Stalinist North Korea staged its first general election in more than five years yesterday to fill seats in the rubber-stamp legislature, the Supreme People's Assembly.
North Korean television showed footage of voters -- many with rows of shiny medals -- leaving ballot stations and people dancing in circles in town squares.
Citizens were "participating in the election ... to devote themselves to the sacred struggle to consolidate the people's power as firm as a rock and demonstrate the dignity and might of the DPRK through the current election," the official Korean Central News Agency said.
It said that 85.68 percent of registered voters had cast their ballots by midday.
Also yesterday, North Korea said it was still ready for six-way talks to resolve a crisis over its nuclear ambitions, but it would have no dialogue with a US arms control envoy after his sharp criticism of the country and its leader.

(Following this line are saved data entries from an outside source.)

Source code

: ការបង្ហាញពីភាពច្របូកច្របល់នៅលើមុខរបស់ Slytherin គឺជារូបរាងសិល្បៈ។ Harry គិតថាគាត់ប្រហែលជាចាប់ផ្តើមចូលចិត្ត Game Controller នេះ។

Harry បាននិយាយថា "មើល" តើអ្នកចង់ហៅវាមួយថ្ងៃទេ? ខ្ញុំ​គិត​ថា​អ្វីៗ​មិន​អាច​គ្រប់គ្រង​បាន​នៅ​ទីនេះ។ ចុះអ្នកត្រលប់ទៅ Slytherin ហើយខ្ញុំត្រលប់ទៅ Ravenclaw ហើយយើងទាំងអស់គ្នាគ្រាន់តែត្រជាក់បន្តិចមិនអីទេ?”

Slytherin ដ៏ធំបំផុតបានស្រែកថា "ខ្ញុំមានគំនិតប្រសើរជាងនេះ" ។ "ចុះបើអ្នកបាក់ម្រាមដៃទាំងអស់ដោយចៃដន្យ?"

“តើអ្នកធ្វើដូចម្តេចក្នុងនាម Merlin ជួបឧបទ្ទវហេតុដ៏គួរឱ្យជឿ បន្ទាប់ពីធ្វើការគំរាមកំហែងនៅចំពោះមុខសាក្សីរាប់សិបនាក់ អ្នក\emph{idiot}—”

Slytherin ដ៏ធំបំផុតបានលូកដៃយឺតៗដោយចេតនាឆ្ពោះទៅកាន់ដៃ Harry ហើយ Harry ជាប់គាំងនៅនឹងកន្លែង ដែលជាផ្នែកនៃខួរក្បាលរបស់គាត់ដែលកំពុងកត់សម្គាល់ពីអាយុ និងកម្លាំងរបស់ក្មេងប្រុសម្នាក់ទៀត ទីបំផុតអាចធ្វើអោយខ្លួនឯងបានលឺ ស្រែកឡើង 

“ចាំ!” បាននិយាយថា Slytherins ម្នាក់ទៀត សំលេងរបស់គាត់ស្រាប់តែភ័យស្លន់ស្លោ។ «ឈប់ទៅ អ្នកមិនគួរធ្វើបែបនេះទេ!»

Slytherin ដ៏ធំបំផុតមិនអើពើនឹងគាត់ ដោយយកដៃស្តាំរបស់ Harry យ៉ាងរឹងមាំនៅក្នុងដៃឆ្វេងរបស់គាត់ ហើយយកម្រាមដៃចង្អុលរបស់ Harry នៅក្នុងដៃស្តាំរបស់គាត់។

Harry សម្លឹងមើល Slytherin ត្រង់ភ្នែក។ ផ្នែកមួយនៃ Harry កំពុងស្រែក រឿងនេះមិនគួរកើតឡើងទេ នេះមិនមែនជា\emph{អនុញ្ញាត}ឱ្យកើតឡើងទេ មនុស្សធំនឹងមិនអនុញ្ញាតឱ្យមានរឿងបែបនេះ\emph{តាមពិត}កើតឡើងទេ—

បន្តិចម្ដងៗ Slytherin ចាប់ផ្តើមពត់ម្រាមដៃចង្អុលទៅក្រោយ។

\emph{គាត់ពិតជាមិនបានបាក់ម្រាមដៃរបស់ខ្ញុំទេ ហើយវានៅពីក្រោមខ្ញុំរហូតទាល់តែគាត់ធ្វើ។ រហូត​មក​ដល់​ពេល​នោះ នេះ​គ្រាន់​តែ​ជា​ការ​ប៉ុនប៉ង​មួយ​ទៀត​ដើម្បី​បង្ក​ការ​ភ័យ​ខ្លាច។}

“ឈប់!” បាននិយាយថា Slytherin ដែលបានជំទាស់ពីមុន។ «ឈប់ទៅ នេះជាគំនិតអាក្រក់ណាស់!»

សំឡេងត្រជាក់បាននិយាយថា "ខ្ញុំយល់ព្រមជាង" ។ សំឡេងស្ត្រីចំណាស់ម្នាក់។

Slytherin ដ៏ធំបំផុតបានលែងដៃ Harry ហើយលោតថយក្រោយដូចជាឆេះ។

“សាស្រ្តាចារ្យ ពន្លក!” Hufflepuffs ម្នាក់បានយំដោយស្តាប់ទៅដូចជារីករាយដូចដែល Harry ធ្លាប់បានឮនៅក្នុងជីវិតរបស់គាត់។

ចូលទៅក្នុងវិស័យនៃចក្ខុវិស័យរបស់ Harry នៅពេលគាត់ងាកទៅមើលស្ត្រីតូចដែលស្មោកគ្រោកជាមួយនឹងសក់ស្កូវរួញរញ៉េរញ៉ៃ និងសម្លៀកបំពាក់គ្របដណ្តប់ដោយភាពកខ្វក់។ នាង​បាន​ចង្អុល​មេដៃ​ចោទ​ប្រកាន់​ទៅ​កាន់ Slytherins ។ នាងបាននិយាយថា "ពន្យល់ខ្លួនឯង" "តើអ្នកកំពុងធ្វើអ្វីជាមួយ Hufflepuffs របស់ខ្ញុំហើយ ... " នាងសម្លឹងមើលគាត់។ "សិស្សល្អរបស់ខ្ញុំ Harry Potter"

On Thursday Undersecretary of State John Bolton referred to life in North Korea as a "hellish nightmare," saying leader Kim Jong-il lived like royalty while keeping hundreds of thousands of his people in prison camps and millions more in poverty.
North Korea and the US said on Friday they had agreed to hold six-way talks on the nuclear standoff. China, Japan, Russia and South Korea will also attend.
The prospect of fresh talks follow months of tension after Washington's announcement last October that Pyongyang had admitted to pursuing a covert nuclear weapons program.